Standardizing allows the gradient descent to converge more quickly.

In [1]:
area = dataframe['GrLivArea']
x_train, x_test, y_train, y_test = train_test_split(area, sale_price,test_size=0.2)

std_x_train = (x_train - x_train.mean()) / x_train.std()  # calculate z-scores
std_x_train = np.c_[std_x_train, np.ones(x_train.shape[0])]  # concatenate column of 1s
std_x_test = (x_test - x_test.mean()) / x_test.std()
std_x_test = np.c_[std_x_test, np.ones(x_test.shape[0])]
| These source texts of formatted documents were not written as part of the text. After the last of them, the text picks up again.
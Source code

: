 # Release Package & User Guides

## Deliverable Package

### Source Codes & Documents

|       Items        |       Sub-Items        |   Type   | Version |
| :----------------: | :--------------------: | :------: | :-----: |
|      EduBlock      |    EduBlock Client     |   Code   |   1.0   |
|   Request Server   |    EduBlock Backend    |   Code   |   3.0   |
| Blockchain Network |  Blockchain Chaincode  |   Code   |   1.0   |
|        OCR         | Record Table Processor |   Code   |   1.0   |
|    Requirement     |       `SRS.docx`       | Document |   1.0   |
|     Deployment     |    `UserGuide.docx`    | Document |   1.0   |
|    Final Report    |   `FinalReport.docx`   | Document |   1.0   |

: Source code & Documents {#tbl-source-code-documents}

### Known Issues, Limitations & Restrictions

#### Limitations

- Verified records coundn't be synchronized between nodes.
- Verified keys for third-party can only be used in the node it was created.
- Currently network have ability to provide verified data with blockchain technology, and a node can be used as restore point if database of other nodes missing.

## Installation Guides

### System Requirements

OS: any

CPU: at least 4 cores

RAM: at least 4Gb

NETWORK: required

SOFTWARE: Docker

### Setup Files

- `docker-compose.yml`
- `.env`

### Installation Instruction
weights, loss_history = train_model(std_x_train, y_train, 1000, 0.01)
print(weights)

What do these weights mean?

In [1]:
plt.plot(loss_history)
plt.title('Loss During Training')
plt.xlabel('Iteration')
plt.ylabel('Loss')
plt.show()

Notice how much repeated training reduces the loss! The loss over the first couple hundred iterations decrease dramatically, and then it slows down as we keep fine-tuning our weights.

Let's plot this model as a line of best fit against the original training data.

In [1]:
plt.scatter(x_train, y_train, color='red')
plt.plot(x_train, evaluate_prediction(std_x_train, weights), color='blue')
plt.title('Sale Price vs. Living Area (Training set)')
plt.xlabel('Living Area (sq. ft.)')
plt.ylabel('Sale Price ($)')
plt.show()

Now, let's see how well the model fits the test data.

In [1]:
plt.scatter(x_test, y_test, color='red')
plt.plot(x_test, evaluate_prediction(std_x_test, weights), color='blue')
plt.title('Sale Price vs. Living Area (Test set)')
plt.xlabel('Living Area (sq. ft.)')
plt.ylabel('Sale Price ($)')
plt.show()

**Multiple Linear Regression Model**

Choose GrLivArea (ground living area), OverallQual (overall finish), and GarageCars (car capacity) as three explanatory variables. Don't forget to standardize and concatenate the column of ones.

In [1]:
multi_vars = dataframe[['GrLivArea', 'OverallQual', 'GarageCars']]

std_multi_vars = (multi_vars - multi_vars.mean()) / multi_vars.std()
std_multi_vars = np.c_[std_multi_vars, np.ones(std_multi_vars.shape[0])]

weights, loss_history = train_model(std_multi_vars, sale_price, 1000, 0.01)
print(weights)

Here's the graph of the decreasing loss function again :)

In [1]:
plt.plot(loss_history)
plt.title('Loss During Training')
plt.xlabel('Iteration')
plt.ylabel('Loss')
plt.show()

Now that we've understood how linear regression models are trained, we can use an sklearn package to do so automatically.

In [1]:
from sklearn.linear_model import LinearRegression

regressor = LinearRegression()
regressor.fit(std_x_train, y_train)

print(regressor.coef_)
print(regressor.intercept_)

plt.scatter(x_train, y_train, color='red')
plt.plot(x_train, regressor.predict(std_x_train), color='blue')
plt.title('Sale Price vs. Living Area (Training set)')
plt.xlabel('Living Area (sq. ft.)')
plt.ylabel('Sale Price ($)')
plt.show()

plt.scatter(x_test, y_test, color='red')
plt.plot(x_test, regressor.predict(std_x_test), color='blue')
plt.title('Sale Price vs. Living Area (Test set)')
plt.xlabel('Living Area (sq. ft.)')
plt.ylabel('Sale Price ($)')
plt.show()

# Check Your Understanding
* In your own words, what is a DataFrame?
* What's the significance of the heat map?
* Summarize how to train a linear regression model in machine learning.
* What's the benefit of coding a machine learning algorithm to create a regression model over calculating the statistical regression formula, say, with a calculator?
* Any questions, clarifications, comments?